◆ **Problem to work on**
Once you reach the line with "activate it" below, copy each line exactly, stopping after the line with "VTI & AGTHX tickers", and skip any pictures.

◆ **Stored data**

====

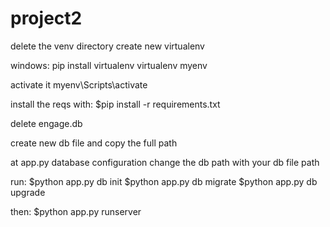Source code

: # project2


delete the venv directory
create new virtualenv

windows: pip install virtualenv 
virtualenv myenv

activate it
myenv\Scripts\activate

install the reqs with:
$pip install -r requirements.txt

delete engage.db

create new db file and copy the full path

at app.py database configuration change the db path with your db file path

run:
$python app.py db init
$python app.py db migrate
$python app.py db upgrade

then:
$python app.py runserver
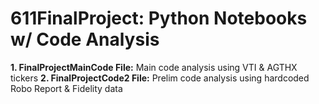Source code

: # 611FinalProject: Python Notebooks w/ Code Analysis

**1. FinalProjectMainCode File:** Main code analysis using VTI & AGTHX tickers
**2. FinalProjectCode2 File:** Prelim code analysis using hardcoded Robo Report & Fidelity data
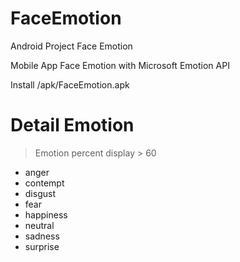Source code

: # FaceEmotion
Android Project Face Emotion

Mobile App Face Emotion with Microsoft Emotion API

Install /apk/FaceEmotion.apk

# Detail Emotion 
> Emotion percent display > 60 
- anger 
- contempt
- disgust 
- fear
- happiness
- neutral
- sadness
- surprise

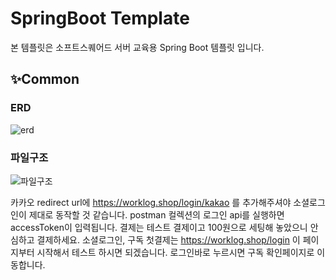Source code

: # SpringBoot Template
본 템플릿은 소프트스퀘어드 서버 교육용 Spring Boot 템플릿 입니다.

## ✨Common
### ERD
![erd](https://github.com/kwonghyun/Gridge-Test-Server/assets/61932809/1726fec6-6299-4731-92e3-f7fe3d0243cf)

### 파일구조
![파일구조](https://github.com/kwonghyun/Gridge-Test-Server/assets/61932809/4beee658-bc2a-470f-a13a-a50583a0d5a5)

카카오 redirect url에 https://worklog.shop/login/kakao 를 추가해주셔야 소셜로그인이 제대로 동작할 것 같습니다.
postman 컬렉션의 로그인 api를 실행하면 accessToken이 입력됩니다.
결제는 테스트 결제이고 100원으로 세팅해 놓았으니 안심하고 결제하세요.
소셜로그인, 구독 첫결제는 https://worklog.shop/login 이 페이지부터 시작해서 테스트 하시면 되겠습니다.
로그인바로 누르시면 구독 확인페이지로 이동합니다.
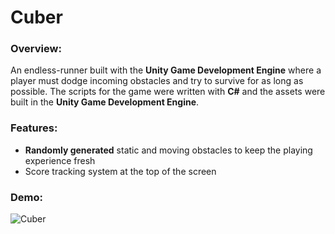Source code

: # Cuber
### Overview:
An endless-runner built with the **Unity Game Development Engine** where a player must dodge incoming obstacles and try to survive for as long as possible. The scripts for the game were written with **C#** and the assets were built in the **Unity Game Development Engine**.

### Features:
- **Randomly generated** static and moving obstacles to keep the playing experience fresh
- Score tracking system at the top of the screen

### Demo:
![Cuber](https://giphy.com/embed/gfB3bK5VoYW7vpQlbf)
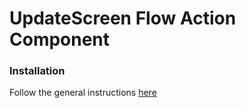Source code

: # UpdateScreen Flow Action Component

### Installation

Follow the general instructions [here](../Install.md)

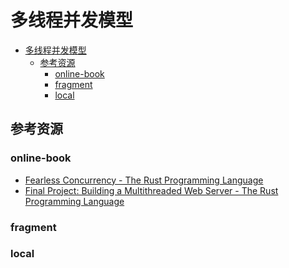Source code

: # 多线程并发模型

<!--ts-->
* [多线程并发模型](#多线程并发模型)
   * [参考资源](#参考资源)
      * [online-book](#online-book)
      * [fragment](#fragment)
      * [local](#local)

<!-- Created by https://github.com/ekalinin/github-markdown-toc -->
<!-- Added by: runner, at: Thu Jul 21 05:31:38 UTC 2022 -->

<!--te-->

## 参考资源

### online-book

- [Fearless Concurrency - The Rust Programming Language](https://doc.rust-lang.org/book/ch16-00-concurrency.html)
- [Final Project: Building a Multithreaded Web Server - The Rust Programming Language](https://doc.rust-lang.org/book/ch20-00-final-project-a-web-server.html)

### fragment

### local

====

◆ **Solution below**
activate it
myenv\Scripts\activate

install the reqs with:
$pip install -r requirements.txt

delete engage.db

create new db file and copy the full path

at app.py database configuration change the db path with your db file path

run:
$python app.py db init
$python app.py db migrate
$python app.py db upgrade

then:
$python app.py runserver
Source code

: # 611FinalProject: Python Notebooks w/ Code Analysis

**1. FinalProjectMainCode File:** Main code analysis using VTI & AGTHX tickers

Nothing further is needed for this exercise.